# Locking Threads Instead Of Deleting



## PatDM'T (May 5, 2015)

I know sometimes threads be starting off on a clear sour note
And it be obvious that nothing good gone come from them
Or the thread be breaking rules straight up
And so I can understand when such threads be deleted.

But there are some threads that be OK
Until a few bad eggs join in and start slinging mud and spoiling it for everyone
It's a shame such threads get deleted just because of a few people who break rules

Is it possible for moderators to just remove the offensive posts?
It seem extreme to delete threads when there ain't been no rule broke for 90% of the thread by 99% of posters
@dimopoulos, @beverly is this something you could consider?

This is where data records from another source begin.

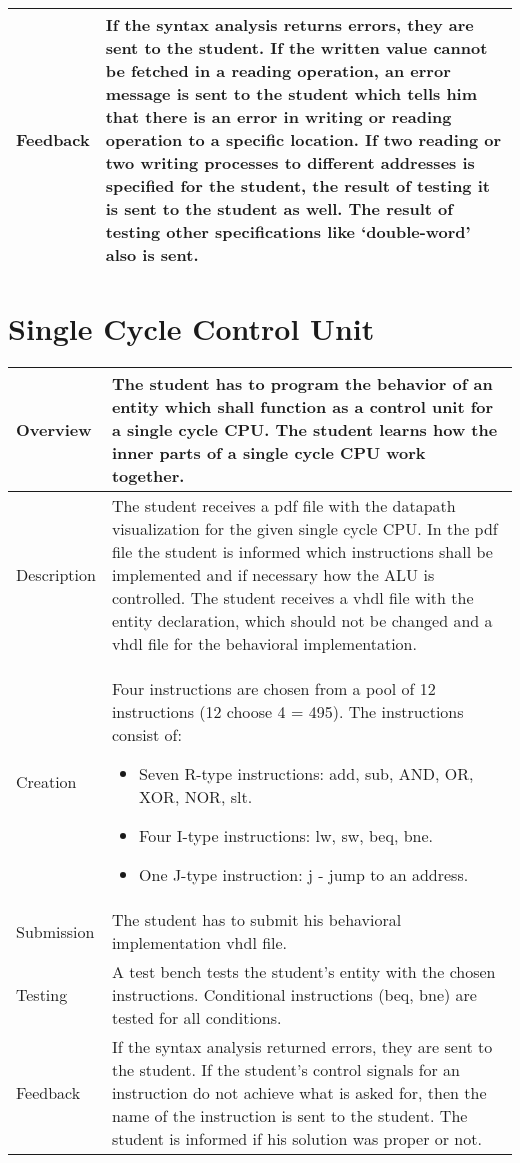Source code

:     \begin{tabular}{|p{2cm}|p{11cm}|}
        \hline
        Feedback & If the syntax analysis returns errors, they are sent to the student. If the written value cannot be fetched in a reading operation, 
        an error message is sent to the student which tells him that there is an error in writing or reading operation to a specific location. If two 
        reading or two writing processes to different addresses is specified for the student, the result of testing it is sent to the student as well. 
        The result of testing other specifications like ‘double-word’ also is sent. 
        \\
        \hline 
    \end{tabular}

\newpage

\section{Single Cycle Control Unit} \label{SC_CU}
    \begin{tabular}{|p{2cm}|p{11cm}|}
        \hline
        Overview & The student has to program the behavior of an entity which shall function as a control unit for a single cycle CPU. The student learns how the inner parts of a single cycle CPU work together.
        \\
        \hline
        Description & The student receives a pdf file with the datapath visualization for the given single cycle CPU. In the pdf file the student is informed which instructions shall be implemented and if necessary how the ALU is controlled. The student receives a vhdl file with the entity declaration, which should not be changed and a vhdl file for the behavioral implementation.
        \\
        \hline
        Creation & Four instructions are chosen from a pool of 12 instructions (12 choose 4 = 495). The instructions consist of:
        \begin{itemize}
            \item Seven R-type instructions: add, sub, AND, OR, XOR, NOR, slt.
            \item Four I-type instructions: lw, sw, beq, bne.
            \item One J-type instruction: j - jump to an address.
        \end{itemize}
        \\
        \hline
        Submission & The student has to submit his behavioral implementation vhdl file.
        \\
        \hline
        Testing & A test bench tests the student's entity with the chosen instructions. Conditional instructions (beq, bne) are tested for all conditions.
        \\
        \hline
        Feedback & If the syntax analysis returned errors, they are sent to the student. If the student's control signals for an instruction do not achieve what is asked for, then the name of the instruction is sent to the student. The student is informed if his solution was proper or not.
        \\
        \hline 
    \end{tabular}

I believe if an OP ask for a thread to go poof then maybe y'all do delete it
But if OP seem to be dealing and even enjoying herself (as in the recent thread that been deleted)
And especially when the bad posts that ruined it ain't even about the OP or the topic
Maybe y'all can purge the thread of the nasty posts and then just lock it instead of deleting?
It seem so unfair that everyone be punished for the crime of two or three beefing posters.
Just a suggestion.


----------



## JustSitNBePretty (May 5, 2015)

uhh, what happened in said thread? i'm mad i missed it since its been dry as the sahara around here lately. i didn't even know we still HAD moderators.


----------



## AnjelLuvs (May 5, 2015)

*But said thread, reached end of life... No need to keep rehashing the same ole verbiage.. *


----------



## PatDM'T (May 5, 2015)

JustSitNBePretty said:


> uhh, what happened in said thread? i'm mad i missed it since its been dry as the sahara around here lately. i didn't even know we still HAD moderators.

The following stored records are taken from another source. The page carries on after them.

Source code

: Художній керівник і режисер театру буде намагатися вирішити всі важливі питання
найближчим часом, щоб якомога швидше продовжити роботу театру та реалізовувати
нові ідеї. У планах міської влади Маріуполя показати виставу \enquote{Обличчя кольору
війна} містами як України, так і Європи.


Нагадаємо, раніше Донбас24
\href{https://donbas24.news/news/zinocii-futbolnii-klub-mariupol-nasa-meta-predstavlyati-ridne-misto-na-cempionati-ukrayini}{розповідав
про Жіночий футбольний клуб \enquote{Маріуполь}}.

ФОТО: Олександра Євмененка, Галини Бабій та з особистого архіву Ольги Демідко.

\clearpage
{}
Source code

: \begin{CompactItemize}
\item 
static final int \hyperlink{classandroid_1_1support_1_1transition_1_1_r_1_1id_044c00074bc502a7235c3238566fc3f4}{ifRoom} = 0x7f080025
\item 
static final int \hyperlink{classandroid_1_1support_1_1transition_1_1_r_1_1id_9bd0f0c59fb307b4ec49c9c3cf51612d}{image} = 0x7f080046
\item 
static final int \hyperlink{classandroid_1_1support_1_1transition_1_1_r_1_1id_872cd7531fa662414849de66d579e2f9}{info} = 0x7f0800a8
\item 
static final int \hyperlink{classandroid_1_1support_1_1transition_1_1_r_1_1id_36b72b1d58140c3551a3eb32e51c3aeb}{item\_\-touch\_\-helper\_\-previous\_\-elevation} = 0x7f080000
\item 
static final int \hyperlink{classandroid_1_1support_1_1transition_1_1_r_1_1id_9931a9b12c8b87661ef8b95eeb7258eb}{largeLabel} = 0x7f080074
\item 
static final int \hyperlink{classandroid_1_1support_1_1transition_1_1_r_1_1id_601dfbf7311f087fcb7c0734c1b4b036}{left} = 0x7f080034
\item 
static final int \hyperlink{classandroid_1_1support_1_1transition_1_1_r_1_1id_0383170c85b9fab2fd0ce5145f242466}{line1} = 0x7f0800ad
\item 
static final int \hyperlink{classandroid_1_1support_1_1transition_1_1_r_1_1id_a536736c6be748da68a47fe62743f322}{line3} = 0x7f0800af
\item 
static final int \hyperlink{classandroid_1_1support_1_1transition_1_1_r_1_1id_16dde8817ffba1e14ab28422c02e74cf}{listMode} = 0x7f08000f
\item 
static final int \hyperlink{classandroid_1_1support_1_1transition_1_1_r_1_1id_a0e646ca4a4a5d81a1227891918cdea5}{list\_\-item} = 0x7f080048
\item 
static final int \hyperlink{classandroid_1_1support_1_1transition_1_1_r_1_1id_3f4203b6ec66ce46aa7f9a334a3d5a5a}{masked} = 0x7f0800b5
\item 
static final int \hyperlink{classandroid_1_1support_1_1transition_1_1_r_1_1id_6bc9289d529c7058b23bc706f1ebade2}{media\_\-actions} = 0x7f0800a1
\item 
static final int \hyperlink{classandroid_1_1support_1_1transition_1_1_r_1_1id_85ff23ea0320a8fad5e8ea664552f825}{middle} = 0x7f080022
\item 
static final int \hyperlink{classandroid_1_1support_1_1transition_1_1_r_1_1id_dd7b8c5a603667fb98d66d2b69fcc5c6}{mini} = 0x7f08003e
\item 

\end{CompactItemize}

It was about attending the Mayweather fight 
Someone who had said she would go 
Decided to share grainy photos she took at the event 
Only the photos look just like scenes from the TV footage
Including overhead, close-up shots of celebs and TV frame
And even one that look as if she been in the ring next to Mayweather during he interview
It obvious to anyone who take TV screenshots
I mean even the camera angles was just like the TV crews LOL
People called her out on it
But she stuck to her story 

Thread was mainly about that 
OP was acting unfazed and laughing 
Not changing her story no matter how much we said she a lie

Then some women start calling each other out their name (unrelated)
But thread got back on topic
Mostly just people checking in to say they was there for it
Or they commenting about it being Sunday fun
Then today poof!


----------



## PatDM'T (May 5, 2015)

AnjelLuvsUBabe said:


> *But said thread, reached end of life... No need to keep rehashing the same ole verbiage.. *



So lock it.
Don't delete.


----------



## Tressed (May 14, 2015)

PatDM'T said:


> But if OP seem to be dealing and even enjoying herself (as in the recent thread that been deleted)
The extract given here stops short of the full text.